The Treaty of Trianon
On the 4th of June, 1920, one of the cruelest treaties of human
history was signed. Never before had a peace, imposed by
violence, been more brutal in its bias, madder in its
destructiveness, more forgetful of the lessons of history and
better calculated to create future upheavals. The treaty cut
mercilessly into the flesh of compact Hungarian populations.
Hundreds of towns were separated from their suburbs; villages
were split in two; communities were deprived of their parish
churches or cemeteries; townships were cut off from their
railroad stations and their water supplies. A 1000-year-old
European country was made into an invalid as its territory was
reduced by 71%. In the process, 35% of all Hungarians were turned
into foreigners without moving a step, while staying within the
towns built by their fathers, as the borders were redrawn around
them. In this way, the Hungarians (with the Albanians) became
Europe's largest minorities.
In comparison, the leader of the central powers: Germany lost
only 9.5% of its territory. The outrage of this mockery of
justice is illustrated by the fact that even Austria lined up at
the carcass and received some parts of the dismembered Hungarian
Kingdom.
From the fragments of Hungary, the unnatural successor states of
Czechoslovakia, Yugoslavia and greater Romania were created.

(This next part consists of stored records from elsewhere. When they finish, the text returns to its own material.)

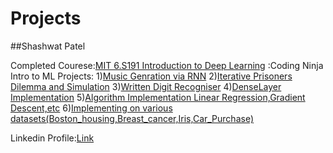 # Projects
##Shashwat Patel

Completed Courese:[MIT 6.S191 Introduction to Deep Learning](http://introtodeeplearning.com/)
                 :Coding Ninja Intro to ML
Projects:
         1)[Music Genration via RNN](https://github.com/Prsadel/Projects/blob/main/rnn_and_music_genrator.ipynb)
         2)[Iterative Prisoners Dilemma and Simulation](https://github.com/Prsadel/Projects/blob/main/probability_monte_carlo_iterative_PDL.py)
         3)[Written Digit Recogniser](https://github.com/Prsadel/Projects/blob/main/mnist_dataset_usingMLPClassifier.ipynb)
         4)[DenseLayer Implementation](https://github.com/Prsadel/Projects/blob/main/tf_denselayer%20and%20SGDLab1_p1.ipynb)
         5)[Algorithm Implementation Linear Regression,Gradient Descent,etc](https://github.com/Prsadel/Projects)
         6)[Implementing on various datasets(Boston_housing,Breast_cancer,Iris,Car_Purchase)](https://github.com/Prsadel/Projects)

Linkedin Profile:[Link](https://www.linkedin.com/in/shashwat-patel-0570812b8?utm_source=share&utm_campaign=share_via&utm_content=profile&utm_medium=android_app)
         
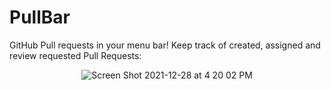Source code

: # PullBar

GitHub Pull requests in your menu bar! Keep track of created, assigned and review requested Pull Requests:

<p align="center">
  <img src="https://user-images.githubusercontent.com/9363150/147607879-e7330315-efaa-42e2-b74c-dd28b8b52253.png" alt="Screen Shot 2021-12-28 at 4 20 02 PM" style="max-width: 100%;">
  </p>
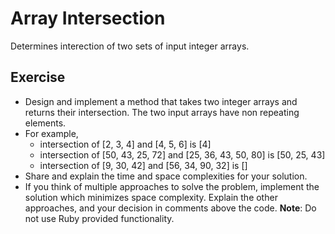 # Array Intersection
Determines interection of two sets of input integer arrays.

## Exercise
* Design and implement a method that takes two integer arrays and returns their intersection. The two input arrays have non repeating elements.
* For example,
   - intersection of [2, 3, 4] and [4, 5, 6] is [4]
   - intersection of [50, 43, 25, 72] and [25, 36, 43, 50, 80] is [50, 25, 43]
   - intersection of [9, 30, 42] and [56, 34, 90, 32] is []
* Share and explain the time and space complexities for your solution.
* If you think of multiple approaches to solve the problem, implement the solution which minimizes space complexity. Explain the other approaches, and your decision in comments above the code.
**Note**: Do not use Ruby provided functionality.
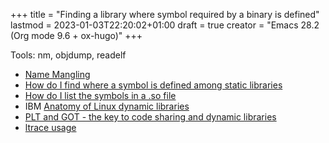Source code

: +++
title = "Finding a library where symbol required by a binary is defined"
lastmod = 2023-01-03T22:20:02+01:00
draft = true
creator = "Emacs 28.2 (Org mode 9.6 + ox-hugo)"
+++

Tools: nm, objdump, readelf

-   [Name Mangling](https://en.wikipedia.org/wiki/Name_mangling)
-   [How do I find where a symbol is defined among static libraries](https://stackoverflow.com/questions/19916119/how-do-i-find-where-a-symbol-is-defined-among-static-libraries)
-   [How do I list the symbols in a .so file](https://stackoverflow.com/questions/34732/how-do-i-list-the-symbols-in-a-so-file)
-   IBM [Anatomy of Linux dynamic libraries](https://developer.ibm.com/tutorials/l-dynamic-libraries/)
-   [PLT and GOT - the key to code sharing and dynamic libraries](https://www.technovelty.org/linux/plt-and-got-the-key-to-code-sharing-and-dynamic-libraries.html)
-   [ltrace usage](https://www.howtogeek.com/devops/how-to-use-ltrace-to-trace-library-calls/)
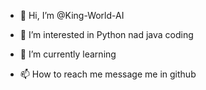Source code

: - 👋 Hi, I’m @King-World-AI
- 👀 I’m interested in Python nad java coding
- 🌱 I’m currently learning 

- 📫 How to reach me message me in github

<!---
King-World-AI/King-World-AI is a ✨ special ✨ repository because its `README.md` (this file) appears on your GitHub profile.
You can click the Preview link to take a look at your changes.
--->
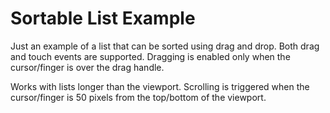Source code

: # Sortable List Example
Just an example of a list that can be sorted using drag and drop. Both drag and touch events are supported. Dragging is enabled only when the cursor/finger is over the drag handle.

Works with lists longer than the viewport. Scrolling is triggered when the cursor/finger is 50 pixels from the top/bottom of the viewport.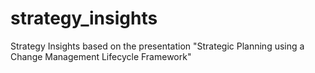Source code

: # strategy_insights
Strategy Insights based on the presentation "Strategic Planning using a Change Management Lifecycle Framework"
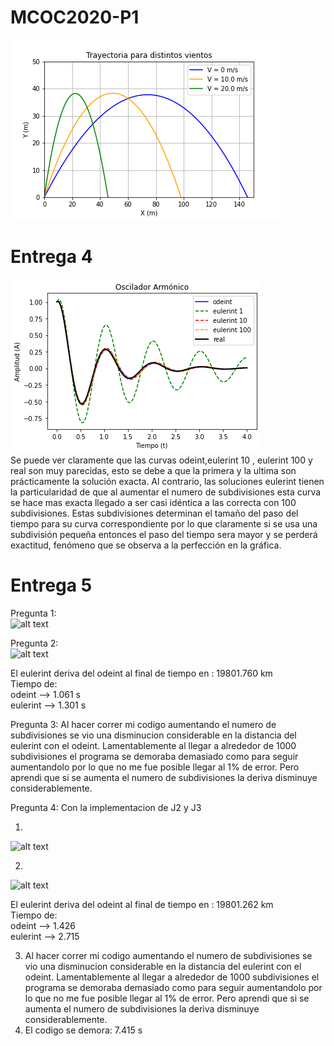 # MCOC2020-P1

![alt text](https://github.com/Javcia98/MCOC2020-P1/blob/master/Entrega%201/Grafico1.png)

# Entrega 4
![alt text](https://github.com/Javcia98/MCOC2020-P1/blob/master/Grafico%20metodos.png) <br>
Se puede ver claramente que las curvas odeint,eulerint 10 , eulerint 100 y real son muy parecidas, esto se debe a que la primera y la ultima son prácticamente la solución exacta. Al contrario, las soluciones eulerint tienen la particularidad de que al aumentar el numero de subdivisiones esta curva se hace mas exacta llegado a ser casi idéntica a las correcta con 100 subdivisiones. Estas subdivisiones determinan el tamaño del paso del tiempo para su curva correspondiente por lo que claramente si se usa una subdivisión pequeña entonces el paso del tiempo sera mayor y se perderá exactitud, fenómeno que se observa a la perfección en la gráfica.

# Entrega 5
Pregunta 1:<br>
![alt text]()<br>
 

Pregunta 2: <br>
![alt text]() <br>

El eulerint deriva del odeint al final de tiempo en : 19801.760 km  <br>
Tiempo de:  <br>
odeint --> 1.061 s <br>
eulerint --> 1.301 s <br>



Pregunta 3: Al hacer correr mi codigo aumentando el numero de subdivisiones se vio una disminucion considerable en la distancia del eulerint con el odeint. Lamentablemente al llegar a alrededor de 1000 subdivisiones el programa se demoraba demasiado como para seguir aumentandolo por lo que no me fue posible llegar al 1% de error. Pero aprendi que si se aumenta el numero de subdivisiones la deriva disminuye considerablemente.<br>

Pregunta 4:  Con la implementacion de J2 y J3 <br>
1. <br>
![alt text]() <br>
 

2.  <br>
![alt text]() <br>

El eulerint deriva del odeint al final de tiempo en : 19801.262 km  <br>
Tiempo de:  <br>
odeint --> 1.426  <br>
eulerint --> 2.715 <br>

3. Al hacer correr mi codigo aumentando el numero de subdivisiones se vio una disminucion considerable en la distancia del eulerint con el odeint. Lamentablemente al llegar a alrededor de 1000 subdivisiones el programa se demoraba demasiado como para seguir aumentandolo por lo que no me fue posible llegar al 1% de error. Pero aprendi que si se aumenta el numero de subdivisiones la deriva disminuye considerablemente. <br>
4. El codigo se demora:  7.415 s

These artificial entities forced Croats to live with Serbs and
Czechs to live with Slovaks, demonstrating both the arrogance and
the ignorance of Trianon's architects. These successor states
were not only geographic monstrosities but also were economic
absurdities and therefore their self-destruction was just a
matter of time. As we know, two of the three successor states
have already disintegrated.
One of the purpose of this writing is to suggest a plan to
construct a healthy entity from the disintegrated remains of
Trianon, which can be achieved without violence.
Self-Determination Through Plebiscites
The very foundation of the 14 Wilsonian Principles was that
people have an unalienable right to determine their own destiny.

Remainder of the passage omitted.